What!? Our fixes failed!
WHAT THE STRUCTURE LOOKS LIKE AT A POINT IN TIME (AS AN EVENT)
The problem keeps coming back, worsening each time.
The way I fixed it makes the problem worse!
It always seemed to work before. Why is it not working now?
Just work faster! Harder!
THE STORY OF UNINTENDED CONSEQUENCES
A MANAGEMENT STORY ILLUSTRATING THE BEHAVIOR OF THE STRUCTURE PLAYING OUT OVER TIME (BOT / VIDEO)
The “Goody Bag” story
- Residential Committee chairperson is aiming to recruit volunteers for a community project.
- He organizes resident block parties to invite and share his ideas with them.
- At the block party, residents get to meet an MP, a celebrity and to go home with a an attractive goody bag.
- The volunteer sign up rate seems to be improving but has not reached the desired target. So the RC chairman organizes a few more block parties, announcing and then giving away goody bags away at each one.

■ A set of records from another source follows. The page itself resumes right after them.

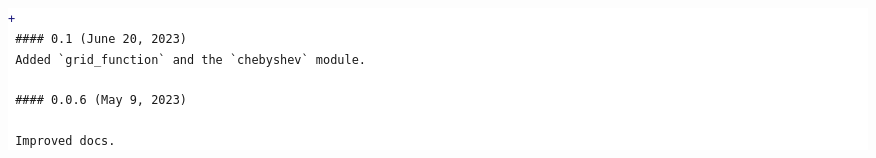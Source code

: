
 ```diff
+
 #### 0.1 (June 20, 2023)
 Added `grid_function` and the `chebyshev` module. 
 
 #### 0.0.6 (May 9, 2023)
 
 Improved docs.
```

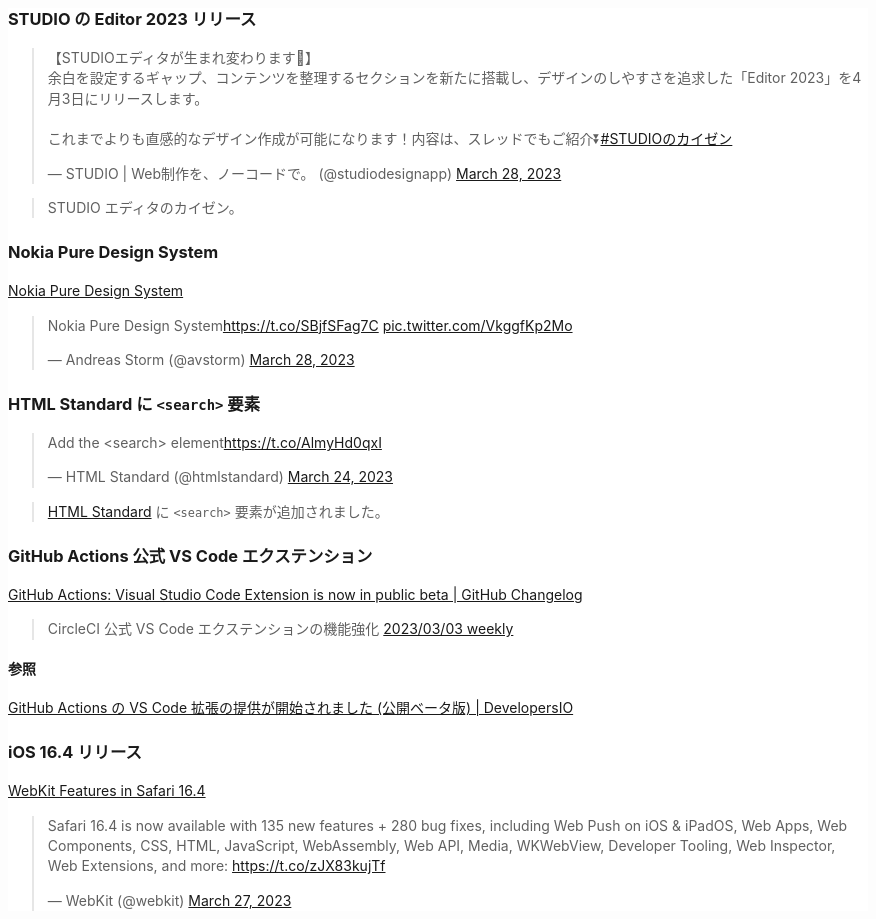 ### STUDIO の Editor 2023 リリース

<blockquote class="twitter-tweet"><p lang="ja" dir="ltr">【STUDIOエディタが生まれ変わります🚀】<br>余白を設定するギャップ、コンテンツを整理するセクションを新たに搭載し、デザインのしやすさを追求した「Editor 2023」を4月3日にリリースします。<br><br>これまでよりも直感的なデザイン作成が可能になります！内容は、スレッドでもご紹介⏬<a href="https://twitter.com/hashtag/STUDIO%E3%81%AE%E3%82%AB%E3%82%A4%E3%82%BC%E3%83%B3?src=hash&amp;ref_src=twsrc%5Etfw">#STUDIOのカイゼン</a></p>&mdash; STUDIO | Web制作を、ノーコードで。 (@studiodesignapp) <a href="https://twitter.com/studiodesignapp/status/1640641689420464129?ref_src=twsrc%5Etfw">March 28, 2023</a></blockquote> <script async src="https://platform.twitter.com/widgets.js" charset="utf-8"></script>

> STUDIO エディタのカイゼン。

### Nokia Pure Design System

[Nokia Pure Design System](https://nokiapure.com)

<blockquote class="twitter-tweet"><p lang="da" dir="ltr">Nokia Pure Design System<a href="https://t.co/SBjfSFag7C">https://t.co/SBjfSFag7C</a> <a href="https://t.co/VkggfKp2Mo">pic.twitter.com/VkggfKp2Mo</a></p>&mdash; Andreas Storm (@avstorm) <a href="https://twitter.com/avstorm/status/1640665967725355009?ref_src=twsrc%5Etfw">March 28, 2023</a></blockquote> <script async src="https://platform.twitter.com/widgets.js" charset="utf-8"></script>

### HTML Standard に `<search>` 要素

<blockquote class="twitter-tweet"><p lang="en" dir="ltr">Add the &lt;search&gt; element<a href="https://t.co/AlmyHd0qxI">https://t.co/AlmyHd0qxI</a></p>&mdash; HTML Standard (@htmlstandard) <a href="https://twitter.com/htmlstandard/status/1639083303117651968?ref_src=twsrc%5Etfw">March 24, 2023</a></blockquote> <script async src="https://platform.twitter.com/widgets.js" charset="utf-8"></script>

> [HTML Standard](https://html.spec.whatwg.org/multipage/) に `<search>` 要素が追加されました。

### GitHub Actions 公式 VS Code エクステンション

[GitHub Actions: Visual Studio Code Extension is now in public beta | GitHub Changelog](https://github.blog/changelog/2023-03-28-github-actions-visual-studio-code-extension-is-now-in-public-beta/)

> CircleCI 公式 VS Code エクステンションの機能強化 [2023/03/03 weekly](https://ohayo-friday.nekohack.me/posts/2023-03-03-weekly/#circleci-%E5%85%AC%E5%BC%8F-vs-code-%E3%82%A8%E3%82%AF%E3%82%B9%E3%83%86%E3%83%B3%E3%82%B7%E3%83%A7%E3%83%B3%E3%81%AE%E6%A9%9F%E8%83%BD%E5%BC%B7%E5%8C%96)

#### 参照

[GitHub Actions の VS Code 拡張の提供が開始されました (公開ベータ版) | DevelopersIO](https://dev.classmethod.jp/articles/github-actions-visual-studio-code-extension-public-beta/)

### iOS 16.4 リリース

[WebKit Features in Safari 16.4](https://webkit.org/blog/13966/webkit-features-in-safari-16-4/)

<blockquote class="twitter-tweet"><p lang="en" dir="ltr">Safari 16.4 is now available with 135 new features + 280 bug fixes, including Web Push on iOS &amp; iPadOS, Web Apps, Web Components, CSS, HTML, JavaScript, WebAssembly, Web API, Media, WKWebView, Developer Tooling, Web Inspector, Web Extensions, and more: <a href="https://t.co/zJX83kujTf">https://t.co/zJX83kujTf</a></p>&mdash; WebKit (@webkit) <a href="https://twitter.com/webkit/status/1640411218870452226?ref_src=twsrc%5Etfw">March 27, 2023</a></blockquote> <script async src="https://platform.twitter.com/widgets.js" charset="utf-8"></script>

- One day he invites a resident for a block party and is immediately asked if goody bags will be given away.
- He realizes that residents are coming for the goody bags and not because of a genuine interest to volunteer – the goody bag was a ‘fix that failed’.
- Question is what would allow genuine spirit of volunteerism to grow? What influences its growth?

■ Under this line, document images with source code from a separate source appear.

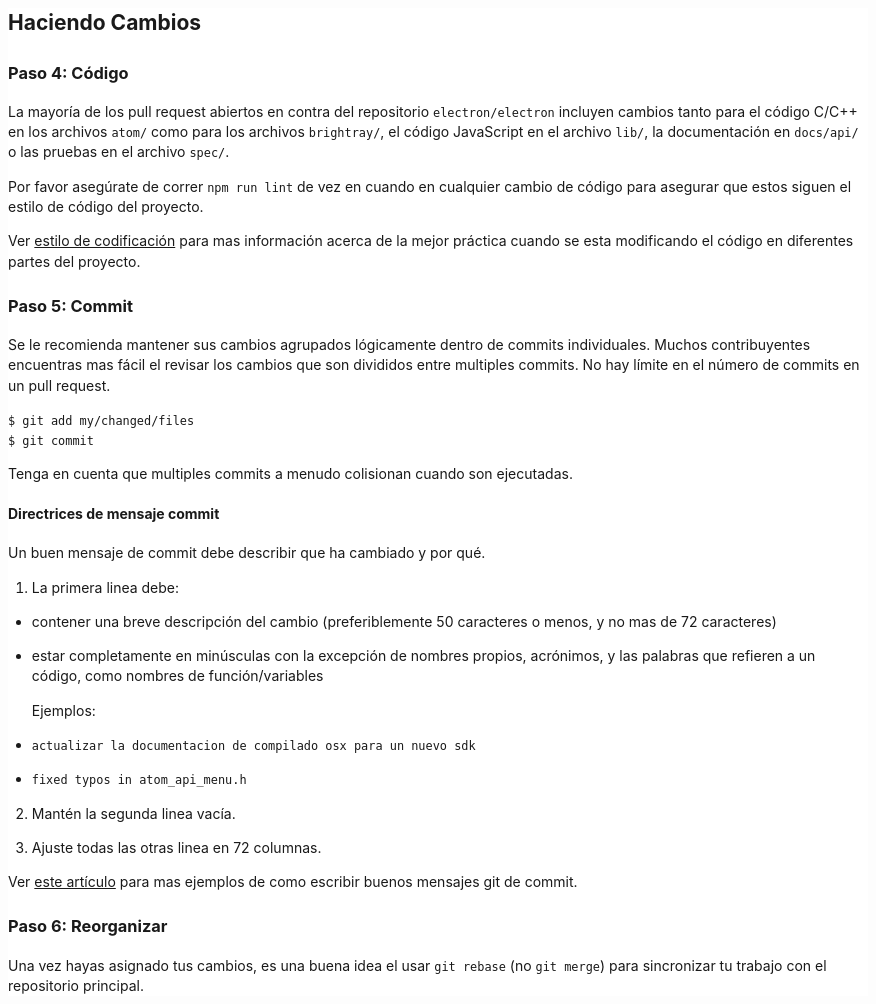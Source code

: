 ## Haciendo Cambios

### Paso 4: Código

La mayoría de los pull request abiertos en contra del repositorio `electron/electron` incluyen cambios tanto para el código C/C++ en los archivos `atom/` como para los archivos `brightray/`, el código JavaScript en el archivo `lib/`, la documentación en `docs/api/` o las pruebas en el archivo `spec/`.

Por favor asegúrate de correr `npm run lint` de vez en cuando en cualquier cambio de código para asegurar que estos siguen el estilo de código del proyecto.

Ver [estilo de codificación](https://electronjs.org/docs/development/coding-style) para mas información acerca de la mejor práctica cuando se esta modificando el código en diferentes partes del proyecto.

### Paso 5: Commit

Se le recomienda mantener sus cambios agrupados lógicamente dentro de commits individuales. Muchos contribuyentes encuentras mas fácil el revisar los cambios que son divididos entre multiples commits. No hay límite en el número de commits en un pull request.

```sh
$ git add my/changed/files
$ git commit
```

Tenga en cuenta que multiples commits a menudo colisionan cuando son ejecutadas.

#### Directrices de mensaje commit

Un buen mensaje de commit debe describir que ha cambiado y por qué.

1. La primera linea debe:
  
  * contener una breve descripción del cambio (preferiblemente 50 caracteres o menos, y no mas de 72 caracteres)
  * estar completamente en minúsculas con la excepción de nombres propios, acrónimos, y las palabras que refieren a un código, como nombres de función/variables
    
    Ejemplos:
  
  * `actualizar la documentacion de compilado osx para un nuevo sdk`
  
  * `fixed typos in atom_api_menu.h`

2. Mantén la segunda linea vacía.

3. Ajuste todas las otras linea en 72 columnas.

Ver [este artículo](https://chris.beams.io/posts/git-commit/) para mas ejemplos de como escribir buenos mensajes git de commit.

### Paso 6: Reorganizar

Una vez hayas asignado tus cambios, es una buena idea el usar `git rebase` (no `git merge`) para sincronizar tu trabajo con el repositorio principal.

BEHAVIOUR OF THE GRAPH (BOT) / PATTERN OVER TIME
DESCRIPTION OF THE ARCHETYPE
A fix effective in the short term, but has unforeseen long-term consequences which may require even more use of the same fix.
As problems grow, fixes grow (the inner balancing loop), hopefully to cause the problem to go away. However the same fix that allowed the problem go away in the short-run, after a delay, creates (an) unintended consequences that makes the problem worse (the outer reinforcing loop) in the long run.
Urgent File Case Study
OUTLOOK THAT CAUSES THE STRUCTURE TO PERSIST DESPITE OUR EFFORTS TO SOLVE THEM / RESISTS PROBLEM SOLVING:
“The competition is thick. And therefore, time is money, and neither time nor money should be wasted. Hence, the first answer must be the right one. Get to it quickly! ASAP!!!”

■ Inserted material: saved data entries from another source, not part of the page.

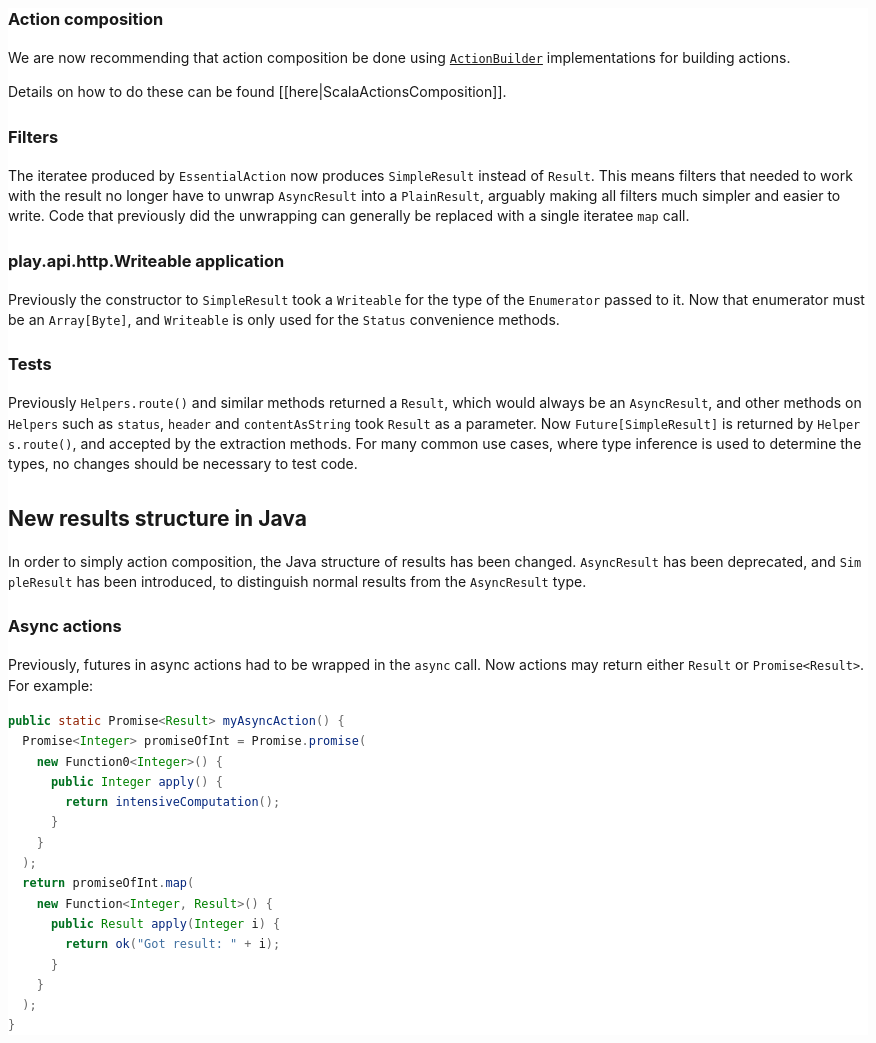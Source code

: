 ### Action composition

We are now recommending that action composition be done using [`ActionBuilder`](api/scala/index.html#play.api.mvc.ActionBuilder) implementations for building actions.

Details on how to do these can be found [[here|ScalaActionsComposition]].

### Filters

The iteratee produced by `EssentialAction` now produces `SimpleResult` instead of `Result`.  This means filters that needed to work with the result no longer have to unwrap `AsyncResult` into a `PlainResult`, arguably making all filters much simpler and easier to write.  Code that previously did the unwrapping can generally be replaced with a single iteratee `map` call.

### play.api.http.Writeable application

Previously the constructor to `SimpleResult` took a `Writeable` for the type of the `Enumerator` passed to it.  Now that enumerator must be an `Array[Byte]`, and `Writeable` is only used for the `Status` convenience methods.

### Tests

Previously `Helpers.route()` and similar methods returned a `Result`, which would always be an `AsyncResult`, and other methods on `Helpers` such as `status`, `header` and `contentAsString` took `Result` as a parameter.  Now `Future[SimpleResult]` is returned by `Helpers.route()`, and accepted by the extraction methods.  For many common use cases, where type inference is used to determine the types, no changes should be necessary to test code.

## New results structure in Java

In order to simply action composition, the Java structure of results has been changed.  `AsyncResult` has been deprecated, and `SimpleResult` has been introduced, to distinguish normal results from the `AsyncResult` type.

### Async actions

Previously, futures in async actions had to be wrapped in the `async` call.  Now actions may return either `Result` or `Promise<Result>`.  For example:

```java
public static Promise<Result> myAsyncAction() {
  Promise<Integer> promiseOfInt = Promise.promise(
    new Function0<Integer>() {
      public Integer apply() {
        return intensiveComputation();
      }
    }
  );
  return promiseOfInt.map(
    new Function<Integer, Result>() {
      public Result apply(Integer i) {
        return ok("Got result: " + i);
      }
    }
  );
}
```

FEAR OF FAILURE. LEARNING: TO LET IT GO SO AS NOT TO LET THE FEAR AFFECT THE WAY YOU SHAPE YOUR OUTLOOK, PERSPECTIVES AND DECISION-MAKING.
MAKING A SYSTEMIC INTERVENTION
TREATING THE STRUCTURE
Almost any decision carries long-term and short-term consequences and the two are often diametrically opposed. Therefore, maintain focus on the long-term. Disregard short-term fix if possible, only to buy time while working on the long-term remedy. This archetype can help us get off the problem-making treadmill by identifying fixes that may be doing more harm than good.
- “Breaking” or reversing the effects of this cycle usually requires acknowledging that the fix is merely alleviating a symptom and preventing us from making a commitment to solve the real problem now.
- A two-pronged attack of applying the fix and planning out the fundamental solution will help ensure that you don’t get caught in a perpetual cycle of re-solving yesterday’s solutions:
Prong #1: Identify problem symptom. Map current interventions and how they were expected to rectify the problem. Map unintended consequences of the interventions
Prong #2: Identify fundamental causes of the problem using the shifting the burden archetype. Find connections between fixes and the fundamental causes. Are they linked? Proceed to identify high-leverage interventions. Map potential side-effects for each intervention in order to be prepared for them (or to avoid them altogether).
What it would look like if the systemic structure was working well (reinforcing positively):
- “We consider possible alternative and their side-effects before acting.”
- We identify possible side effects of short-term fixes.
- Consider deeper-seated issues, when addressed or worked with would cause the problem that needs fixing to go away by itself or cause what is desired to grow without the need for fixing or correcting it.